First-year students of Mathematics and Statistics hardly visit the campus. For other students, there is a tailored approach that differs per programme.
A barn at Unifarm has been temporarily transformed into a lecture hall in preparation for a field trip, photo Albert Sikkema

First-year International Development Studies have mathematics and an introductory course in period 1. This brings them to campus for just three hours a week to follow small-scale seminars. In period 6, when there is no maths programme, they are expected on campus for six hours a week to follow small-scale interactive courses. Note: the mathematics lecturers also provide interactive courses, but these are online.


First-year students of Nutrition and Health follow a similar pattern. First, their programme consists of Statistics (online) and an introductory course that requires them to be present on campus for approximately four hours per week. The following period they are present on campus for two half-days for practicals and workgroups. Programme coordinator Rolf Marteijn stresses that the corona measures make planning education quite a challenge. One week they may have practicals every day, followed by several weeks without.

Field trips

The nature programmes have dealt with the corona measures smartly by setting up field trips fort he first-year students in the coming months. Thus, they can service larger groups with interactive teaching. A barn at Unifarm has been transformed into a lecture hall for introductions (coats recommended) and teachers have been equipped with walkie-talkies, allowing them to provide instruction outside at a suitable distance, says programme director Gijs Elkhuizen.

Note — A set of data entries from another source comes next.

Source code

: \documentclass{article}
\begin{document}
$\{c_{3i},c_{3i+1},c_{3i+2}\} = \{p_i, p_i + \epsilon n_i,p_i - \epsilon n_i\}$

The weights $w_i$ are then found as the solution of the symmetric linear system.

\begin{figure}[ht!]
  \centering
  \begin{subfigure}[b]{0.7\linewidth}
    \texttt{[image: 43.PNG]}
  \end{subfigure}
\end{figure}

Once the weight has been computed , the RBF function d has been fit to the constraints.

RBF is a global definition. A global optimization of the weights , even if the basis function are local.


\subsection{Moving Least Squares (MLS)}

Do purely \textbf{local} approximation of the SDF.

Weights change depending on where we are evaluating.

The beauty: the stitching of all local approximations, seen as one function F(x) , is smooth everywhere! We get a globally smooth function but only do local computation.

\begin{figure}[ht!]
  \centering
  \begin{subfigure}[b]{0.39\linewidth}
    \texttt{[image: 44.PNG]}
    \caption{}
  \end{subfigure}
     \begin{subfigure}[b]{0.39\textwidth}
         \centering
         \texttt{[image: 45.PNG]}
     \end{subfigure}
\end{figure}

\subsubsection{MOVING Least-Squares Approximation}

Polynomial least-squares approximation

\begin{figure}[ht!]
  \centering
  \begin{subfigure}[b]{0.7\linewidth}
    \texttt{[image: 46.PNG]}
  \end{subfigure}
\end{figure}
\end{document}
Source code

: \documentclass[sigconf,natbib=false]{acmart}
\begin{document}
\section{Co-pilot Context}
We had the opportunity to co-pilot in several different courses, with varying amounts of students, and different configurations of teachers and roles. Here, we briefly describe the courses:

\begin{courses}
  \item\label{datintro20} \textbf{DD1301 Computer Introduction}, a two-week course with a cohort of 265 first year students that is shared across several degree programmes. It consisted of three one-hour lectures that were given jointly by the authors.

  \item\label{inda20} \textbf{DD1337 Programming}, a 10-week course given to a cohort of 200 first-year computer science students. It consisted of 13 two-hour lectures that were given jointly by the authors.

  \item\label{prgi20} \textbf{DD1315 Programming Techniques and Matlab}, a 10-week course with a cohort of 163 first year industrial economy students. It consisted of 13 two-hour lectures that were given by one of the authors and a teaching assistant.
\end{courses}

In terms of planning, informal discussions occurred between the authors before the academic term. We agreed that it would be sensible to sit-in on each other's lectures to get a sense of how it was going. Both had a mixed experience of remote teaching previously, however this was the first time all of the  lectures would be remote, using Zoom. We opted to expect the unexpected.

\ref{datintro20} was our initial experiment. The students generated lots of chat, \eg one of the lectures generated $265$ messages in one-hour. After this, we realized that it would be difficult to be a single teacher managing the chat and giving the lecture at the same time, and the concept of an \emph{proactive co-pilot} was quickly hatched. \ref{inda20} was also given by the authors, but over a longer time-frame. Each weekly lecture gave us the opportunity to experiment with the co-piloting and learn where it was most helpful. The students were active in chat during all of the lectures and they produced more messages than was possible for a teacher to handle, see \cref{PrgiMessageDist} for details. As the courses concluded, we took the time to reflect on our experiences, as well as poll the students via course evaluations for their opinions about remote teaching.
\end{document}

The development of blended practicals is currently underway. This could mean a student carries out a chemistry-practical on campus, while a fellow student follows the proceedings through live stream. A similar approach is also possible for field trips. A huge advantage is that it allows the facilitation of students that are unable to be present on campus, says Ulrike Wild, programme director Online Learning.


These developments lead to many variations within and between programmes. ‘Everything is tailored, and, therefore, different’, days Fred Jonker, who is responsible fort he teaching schedules. For those wanting to know precisely what the new programmes look like, further details can be found on the intranet.